Bill: It sounds like you have a modified setup, so who knows what is there. It sounds like you might have the Corben/Fette gull wing hatch. I suggest you advertise for an original tip-up hatch. There have been dozens of them removed for canopy conversions. I sure hope they didn't throw them away!  --  Jim

Subject: Hatch
From: Bob Runge <>
What should I use in the hinges for the tip up hatch for pivot devices? Would something that uses a cotter pin be in order, or would screws with stop nuts be sufficient?

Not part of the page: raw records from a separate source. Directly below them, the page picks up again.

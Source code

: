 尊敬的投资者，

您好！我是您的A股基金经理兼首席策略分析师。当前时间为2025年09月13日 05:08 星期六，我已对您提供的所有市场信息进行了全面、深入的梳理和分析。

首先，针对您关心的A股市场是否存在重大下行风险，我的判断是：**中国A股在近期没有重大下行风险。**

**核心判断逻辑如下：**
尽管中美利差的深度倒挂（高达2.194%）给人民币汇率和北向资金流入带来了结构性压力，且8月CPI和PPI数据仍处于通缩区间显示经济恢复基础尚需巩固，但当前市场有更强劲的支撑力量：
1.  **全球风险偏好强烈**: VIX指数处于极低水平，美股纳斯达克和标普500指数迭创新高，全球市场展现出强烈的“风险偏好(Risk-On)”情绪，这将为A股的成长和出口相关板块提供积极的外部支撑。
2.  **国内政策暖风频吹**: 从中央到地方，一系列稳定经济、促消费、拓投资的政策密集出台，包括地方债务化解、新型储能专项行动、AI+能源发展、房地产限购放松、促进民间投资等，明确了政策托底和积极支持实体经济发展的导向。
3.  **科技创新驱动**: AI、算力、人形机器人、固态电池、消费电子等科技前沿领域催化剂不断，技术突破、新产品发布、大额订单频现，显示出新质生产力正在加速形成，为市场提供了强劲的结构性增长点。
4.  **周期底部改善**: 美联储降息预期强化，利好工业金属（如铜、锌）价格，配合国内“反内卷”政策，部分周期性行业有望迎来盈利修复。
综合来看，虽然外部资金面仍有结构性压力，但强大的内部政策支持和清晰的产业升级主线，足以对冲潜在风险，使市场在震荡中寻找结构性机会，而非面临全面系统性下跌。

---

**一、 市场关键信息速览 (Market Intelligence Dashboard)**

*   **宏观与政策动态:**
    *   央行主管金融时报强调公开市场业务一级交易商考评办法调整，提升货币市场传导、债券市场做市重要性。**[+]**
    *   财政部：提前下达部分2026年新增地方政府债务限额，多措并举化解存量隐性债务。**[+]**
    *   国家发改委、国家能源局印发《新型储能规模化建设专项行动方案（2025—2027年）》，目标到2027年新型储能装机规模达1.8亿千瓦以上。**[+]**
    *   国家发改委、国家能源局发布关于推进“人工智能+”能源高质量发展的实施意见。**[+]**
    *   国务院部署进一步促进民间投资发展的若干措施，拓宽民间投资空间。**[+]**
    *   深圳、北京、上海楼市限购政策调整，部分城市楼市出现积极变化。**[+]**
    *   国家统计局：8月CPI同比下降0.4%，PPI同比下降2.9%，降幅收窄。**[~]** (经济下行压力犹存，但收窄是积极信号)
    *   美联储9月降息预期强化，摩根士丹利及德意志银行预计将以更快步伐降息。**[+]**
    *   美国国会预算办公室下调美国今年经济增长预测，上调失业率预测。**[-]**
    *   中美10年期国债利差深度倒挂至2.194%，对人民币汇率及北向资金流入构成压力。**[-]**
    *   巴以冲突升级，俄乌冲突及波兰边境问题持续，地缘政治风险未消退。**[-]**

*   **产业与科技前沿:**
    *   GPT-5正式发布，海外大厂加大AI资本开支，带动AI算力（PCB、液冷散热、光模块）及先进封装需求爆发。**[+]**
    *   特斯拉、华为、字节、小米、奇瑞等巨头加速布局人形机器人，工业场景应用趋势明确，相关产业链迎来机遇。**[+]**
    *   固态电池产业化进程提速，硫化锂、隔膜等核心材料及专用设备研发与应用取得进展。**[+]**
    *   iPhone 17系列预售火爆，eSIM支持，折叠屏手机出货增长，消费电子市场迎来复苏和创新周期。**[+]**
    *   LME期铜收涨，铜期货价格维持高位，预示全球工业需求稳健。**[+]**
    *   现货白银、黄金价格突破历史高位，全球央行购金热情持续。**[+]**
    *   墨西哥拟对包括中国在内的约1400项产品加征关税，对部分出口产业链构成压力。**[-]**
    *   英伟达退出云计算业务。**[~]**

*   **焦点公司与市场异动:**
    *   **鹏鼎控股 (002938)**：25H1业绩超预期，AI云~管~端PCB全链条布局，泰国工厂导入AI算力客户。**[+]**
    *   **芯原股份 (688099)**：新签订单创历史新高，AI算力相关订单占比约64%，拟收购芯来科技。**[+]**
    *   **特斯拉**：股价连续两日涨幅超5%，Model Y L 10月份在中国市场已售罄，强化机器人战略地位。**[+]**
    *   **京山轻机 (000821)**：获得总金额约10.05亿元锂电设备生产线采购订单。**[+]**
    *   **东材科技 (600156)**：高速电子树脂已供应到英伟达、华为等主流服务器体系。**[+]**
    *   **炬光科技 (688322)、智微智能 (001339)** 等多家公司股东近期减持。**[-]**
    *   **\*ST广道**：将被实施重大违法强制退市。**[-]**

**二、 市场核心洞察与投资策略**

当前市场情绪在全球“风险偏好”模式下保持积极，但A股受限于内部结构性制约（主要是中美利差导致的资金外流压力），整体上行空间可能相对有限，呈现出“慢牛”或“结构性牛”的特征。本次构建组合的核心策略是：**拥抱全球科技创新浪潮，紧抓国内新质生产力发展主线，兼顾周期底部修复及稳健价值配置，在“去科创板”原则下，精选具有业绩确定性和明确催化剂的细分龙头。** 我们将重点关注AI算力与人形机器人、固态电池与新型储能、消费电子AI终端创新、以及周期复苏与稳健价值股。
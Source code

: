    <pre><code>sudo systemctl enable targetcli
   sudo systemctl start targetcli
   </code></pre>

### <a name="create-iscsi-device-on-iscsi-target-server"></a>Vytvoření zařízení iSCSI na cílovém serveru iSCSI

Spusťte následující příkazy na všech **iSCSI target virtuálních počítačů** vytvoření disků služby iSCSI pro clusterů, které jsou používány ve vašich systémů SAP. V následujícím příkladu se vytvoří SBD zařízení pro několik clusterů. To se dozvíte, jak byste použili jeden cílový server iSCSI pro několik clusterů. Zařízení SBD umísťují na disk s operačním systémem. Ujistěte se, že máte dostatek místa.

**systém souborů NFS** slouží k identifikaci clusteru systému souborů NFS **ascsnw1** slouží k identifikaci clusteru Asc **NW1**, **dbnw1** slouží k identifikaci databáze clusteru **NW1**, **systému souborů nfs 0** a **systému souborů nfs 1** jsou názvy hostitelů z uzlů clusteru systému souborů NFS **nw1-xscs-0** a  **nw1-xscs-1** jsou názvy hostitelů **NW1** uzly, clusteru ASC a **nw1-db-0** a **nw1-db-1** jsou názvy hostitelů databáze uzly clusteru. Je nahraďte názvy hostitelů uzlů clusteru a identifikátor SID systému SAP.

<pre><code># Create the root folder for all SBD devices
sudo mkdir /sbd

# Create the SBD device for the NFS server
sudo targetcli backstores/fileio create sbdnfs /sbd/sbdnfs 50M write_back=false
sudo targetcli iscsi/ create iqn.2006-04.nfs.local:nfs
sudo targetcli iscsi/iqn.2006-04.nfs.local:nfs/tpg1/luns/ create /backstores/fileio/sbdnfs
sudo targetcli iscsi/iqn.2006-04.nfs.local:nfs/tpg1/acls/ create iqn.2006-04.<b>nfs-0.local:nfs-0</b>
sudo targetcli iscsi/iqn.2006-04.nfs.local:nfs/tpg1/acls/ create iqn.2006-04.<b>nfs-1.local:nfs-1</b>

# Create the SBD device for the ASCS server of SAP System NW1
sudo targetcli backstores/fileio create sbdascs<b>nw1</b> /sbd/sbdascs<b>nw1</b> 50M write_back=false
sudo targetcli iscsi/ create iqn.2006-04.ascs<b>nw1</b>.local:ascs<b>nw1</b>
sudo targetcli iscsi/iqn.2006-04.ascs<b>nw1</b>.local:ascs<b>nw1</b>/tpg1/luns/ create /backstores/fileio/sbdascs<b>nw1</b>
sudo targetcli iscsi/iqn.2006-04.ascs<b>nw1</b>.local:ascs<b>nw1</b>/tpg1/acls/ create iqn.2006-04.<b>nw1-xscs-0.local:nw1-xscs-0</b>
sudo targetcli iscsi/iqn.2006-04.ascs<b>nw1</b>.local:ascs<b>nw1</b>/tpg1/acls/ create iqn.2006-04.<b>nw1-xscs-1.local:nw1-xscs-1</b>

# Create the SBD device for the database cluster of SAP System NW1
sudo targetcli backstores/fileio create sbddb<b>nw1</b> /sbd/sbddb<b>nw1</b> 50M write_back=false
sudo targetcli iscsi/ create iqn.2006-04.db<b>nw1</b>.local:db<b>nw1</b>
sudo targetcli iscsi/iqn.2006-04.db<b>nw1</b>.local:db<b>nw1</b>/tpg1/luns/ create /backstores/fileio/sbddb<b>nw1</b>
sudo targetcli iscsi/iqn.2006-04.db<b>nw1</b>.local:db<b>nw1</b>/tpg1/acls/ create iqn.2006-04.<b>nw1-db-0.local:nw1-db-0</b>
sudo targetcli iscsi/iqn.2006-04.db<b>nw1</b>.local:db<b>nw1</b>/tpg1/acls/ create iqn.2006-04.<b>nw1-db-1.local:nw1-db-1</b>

Originally, they had clevis bolts and castle nuts with cotter keys. I install regular AN3 bolts with stop nuts. (or Phillips head screws) I do inspect them carefully at every annual and replace them when they develop a wear groove. (which they will every 100 hrs or so) -- Jim

From: Ed Robertson <>
Subject: Plexiglass Hatches
Just saw your comment in the latest GTS Newsletter about this (my Snail Mail is slow, so I haven't read Charlie's Newsletter yet). The glider owners have learned NOT to leave the forward hinged (much like a stock Swift hatch) glider canopies open because if the sun hits it just right, it is focused inside the ship -- usually on an expensive part such as a parachute, or brand new GPS receiver! This was discovered the hard (expensive) way. Guess I'll have to be careful not to leave the hatch on '42B open when it's outside. Great job on the Newsletter and web site. Thanks. Best Regards, Ed

From: Steve Roth <> (via the Yahoo! Globe Temco Swift "Club")
The phenolic wear block/latch block at the rear of my Temco hatch has worn and it would not let the latch be tight. It is a phenolic block which mounts with two bolts at top/rear of cockpit. I ordered a replacement from Joe but the replacement part is not exactly like the original (smaller, slightly different dimensions). There is no way this will replace the old one. Here is what I did -- a friend made me a duplicate block out of Delrin (plastic). I put new weather stripping along the back and drilled the Delrin block to insert the two vertical bolts. Then, I kept filing the slanted (latching) surface until I got the fit (weather strip compression) I wanted. Works great. I could have done what you did but the edge of my old one was really chewed up and I would have had to remove a lot of phenolic. I found that an excellent weather strip for the top hatch is a "P" shaped or "D" shaped tubular foam weather strip. It is an exotic kind of material, more like car weatherstrip. It comes as two strips (two "P" shapes side/side) that you can tear apart (one P). I use the two together. It has a tough outer "hide", compresses nicely, comes in white, gray and brown, has good adhesive and is durable. It can he found at Home Depot or Wal-Mart. Aircraft Spruce sells it too, white only.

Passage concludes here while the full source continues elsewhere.